Vraag
Hoe configureer ik IP-spoofing?
Omgeving: Cisco Web Security Applicatie (WSA), alle versies van AsyncOS
Abstract:
In een traditionele proxyimplementatie wordt het IP-adres van de client vervangen door dat van de proxy-/cacheserver. Hoewel dit inherente beveiliging biedt door het adres van de eindgebruiker te maskeren, vereisen sommige webtoepassingen in sommige gevallen toegang tot het IP-adres van de oorspronkelijke client.
Door de "IP Spoofing"-functie in de Cisco Web Security Applicatie (WSA) te implementeren en de juiste WCCP-servicegroepen op een Cisco IOS-apparaat te configureren, is het mogelijk het IP-adres van de client in webtoepassingen in plaats van het IP-adres van WSA te tonen.

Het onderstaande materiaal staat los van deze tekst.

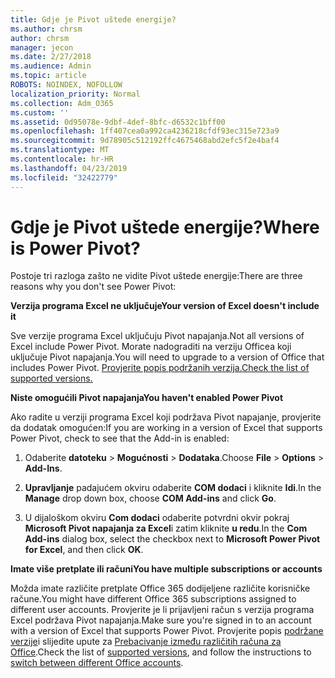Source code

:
 ```yaml
---
title: Gdje je Pivot uštede energije?
ms.author: chrsm
author: chrsm
manager: jecon
ms.date: 2/27/2018
ms.audience: Admin
ms.topic: article
ROBOTS: NOINDEX, NOFOLLOW
localization_priority: Normal
ms.collection: Adm_O365
ms.custom: ''
ms.assetid: 0d95078e-9dbf-4def-8bfc-d6532c1bff00
ms.openlocfilehash: 1ff407cea0a992ca4236218cfdf93ec315e723a9
ms.sourcegitcommit: 9d78905c512192ffc4675468abd2efc5f2e4baf4
ms.translationtype: MT
ms.contentlocale: hr-HR
ms.lasthandoff: 04/23/2019
ms.locfileid: "32422779"
---
```

# <a name="where-is-power-pivot"></a><span data-ttu-id="5c1ed-102">Gdje je Pivot uštede energije?</span><span class="sxs-lookup"><span data-stu-id="5c1ed-102">Where is Power Pivot?</span></span>

<span data-ttu-id="5c1ed-103">Postoje tri razloga zašto ne vidite Pivot uštede energije:</span><span class="sxs-lookup"><span data-stu-id="5c1ed-103">There are three reasons why you don't see Power Pivot:</span></span>
  
 <span data-ttu-id="5c1ed-104">**Verzija programa Excel ne uključuje**</span><span class="sxs-lookup"><span data-stu-id="5c1ed-104">**Your version of Excel doesn't include it**</span></span>
  
<span data-ttu-id="5c1ed-105">Sve verzije programa Excel uključuju Pivot napajanja.</span><span class="sxs-lookup"><span data-stu-id="5c1ed-105">Not all versions of Excel include Power Pivot.</span></span> <span data-ttu-id="5c1ed-106">Morate nadograditi na verziju Officea koji uključuje Pivot napajanja.</span><span class="sxs-lookup"><span data-stu-id="5c1ed-106">You will need to upgrade to a version of Office that includes Power Pivot.</span></span> [<span data-ttu-id="5c1ed-107">Provjerite popis podržanih verzija.</span><span class="sxs-lookup"><span data-stu-id="5c1ed-107">Check the list of supported versions.</span></span>](https://support.office.com/article/aa64e217-4b6e-410b-8337-20b87e1c2a4b.aspx)
  
 <span data-ttu-id="5c1ed-108">**Niste omogućili Pivot napajanja**</span><span class="sxs-lookup"><span data-stu-id="5c1ed-108">**You haven't enabled Power Pivot**</span></span>
  
<span data-ttu-id="5c1ed-109">Ako radite u verziji programa Excel koji podržava Pivot napajanje, provjerite da dodatak omogućen:</span><span class="sxs-lookup"><span data-stu-id="5c1ed-109">If you are working in a version of Excel that supports Power Pivot, check to see that the Add-in is enabled:</span></span>
  
1. <span data-ttu-id="5c1ed-110">Odaberite **datoteku** \> **Mogućnosti** \> **Dodataka**.</span><span class="sxs-lookup"><span data-stu-id="5c1ed-110">Choose **File** \> **Options** \> **Add-Ins**.</span></span>
    
2. <span data-ttu-id="5c1ed-111">**Upravljanje** padajućem okviru odaberite **COM dodaci** i kliknite **Idi**.</span><span class="sxs-lookup"><span data-stu-id="5c1ed-111">In the **Manage** drop down box, choose **COM Add-ins** and click **Go**.</span></span>
    
3. <span data-ttu-id="5c1ed-112">U dijaloškom okviru **Com dodaci** odaberite potvrdni okvir pokraj **Microsoft Pivot napajanja za Excel**i zatim kliknite **u redu**.</span><span class="sxs-lookup"><span data-stu-id="5c1ed-112">In the **Com Add-ins** dialog box, select the checkbox next to **Microsoft Power Pivot for Excel**, and then click **OK**.</span></span> 
    
 <span data-ttu-id="5c1ed-113">**Imate više pretplate ili računi**</span><span class="sxs-lookup"><span data-stu-id="5c1ed-113">**You have multiple subscriptions or accounts**</span></span>
  
<span data-ttu-id="5c1ed-114">Možda imate različite pretplate Office 365 dodijeljene različite korisničke račune.</span><span class="sxs-lookup"><span data-stu-id="5c1ed-114">You might have different Office 365 subscriptions assigned to different user accounts.</span></span> <span data-ttu-id="5c1ed-115">Provjerite je li prijavljeni račun s verzija programa Excel podržava Pivot napajanja.</span><span class="sxs-lookup"><span data-stu-id="5c1ed-115">Make sure you're signed in to an account with a version of Excel that supports Power Pivot.</span></span> <span data-ttu-id="5c1ed-116">Provjerite popis [podržane verzije](https://support.office.com/article/aa64e217-4b6e-410b-8337-20b87e1c2a4b.aspx)i slijedite upute za [Prebacivanje između različitih računa za Office](https://support.office.com/article/b9582171-fd1f-4284-9846-bdd72bb28426.aspx#BKMK_WebSwitchAccounts).</span><span class="sxs-lookup"><span data-stu-id="5c1ed-116">Check the list of [supported versions](https://support.office.com/article/aa64e217-4b6e-410b-8337-20b87e1c2a4b.aspx), and follow the instructions to [switch between different Office accounts](https://support.office.com/article/b9582171-fd1f-4284-9846-bdd72bb28426.aspx#BKMK_WebSwitchAccounts).</span></span>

Het volgende document beschrijft de benodigde configuratiestappen voor deze implementatie.
Beschrijving:
Om de "IP Spoofing" optie te implementeren, moesten twee unieke WCCP-servicegroepen worden gemaakt op een Cisco IOS® router. De eerste WCCP 'web-cache' groep leidt http/port 80 verkeer van de gebruiker naar de WSA om. Er kunnen specifieke toegangscontrolelijsten worden geconfigureerd (zoals in het voorbeeld hieronder) om te bepalen welke gebruikers worden beschermd door het Cisco Web Security applicatie. De gebruikersinterface op de router is geconfigureerd om inkomend verkeer naar deze WCCP-servicegroep te leiden.
De tweede WCCP-servicegroep moet worden gedefinieerd als een dynamische service-ID (bijvoorbeeld service-ID 95). Ook hier wordt een toegangslijst gebruikt om te bepalen welke gebruikers beschermd zijn (d.w.z. om het systeem volledig te omzeilen). Voor het terugkeerwebverkeer wordt de buiteninterface op de router geconfigureerd om het inkomende verkeer naar de WCCP-servicegroep 95 te leiden.